→ **Your task**: Go through the records, and copy each line in which the string "while" is present.

- - -

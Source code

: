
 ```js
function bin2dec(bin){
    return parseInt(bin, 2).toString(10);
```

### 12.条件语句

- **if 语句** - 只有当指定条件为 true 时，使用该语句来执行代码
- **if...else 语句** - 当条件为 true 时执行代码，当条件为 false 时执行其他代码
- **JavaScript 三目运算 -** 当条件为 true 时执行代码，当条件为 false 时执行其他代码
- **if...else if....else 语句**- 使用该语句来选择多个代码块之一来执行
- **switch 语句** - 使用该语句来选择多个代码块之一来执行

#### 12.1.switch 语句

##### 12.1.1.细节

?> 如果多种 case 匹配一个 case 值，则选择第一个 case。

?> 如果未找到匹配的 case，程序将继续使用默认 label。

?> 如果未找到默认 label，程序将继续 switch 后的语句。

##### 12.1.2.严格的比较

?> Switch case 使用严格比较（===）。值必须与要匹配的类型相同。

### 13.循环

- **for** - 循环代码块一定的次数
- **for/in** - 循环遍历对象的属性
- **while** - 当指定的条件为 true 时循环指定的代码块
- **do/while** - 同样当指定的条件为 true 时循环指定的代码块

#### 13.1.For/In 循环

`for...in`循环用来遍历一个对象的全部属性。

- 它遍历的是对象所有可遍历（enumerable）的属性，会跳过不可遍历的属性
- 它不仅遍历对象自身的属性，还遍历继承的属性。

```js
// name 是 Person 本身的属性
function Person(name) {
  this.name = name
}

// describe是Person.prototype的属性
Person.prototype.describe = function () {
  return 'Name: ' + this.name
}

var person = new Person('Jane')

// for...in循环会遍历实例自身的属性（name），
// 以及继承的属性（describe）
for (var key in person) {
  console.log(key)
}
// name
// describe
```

- - -

→ **Response area**:
- **while** - 当指定的条件为 true 时循环指定的代码块
- **do/while** - 同样当指定的条件为 true 时循环指定的代码块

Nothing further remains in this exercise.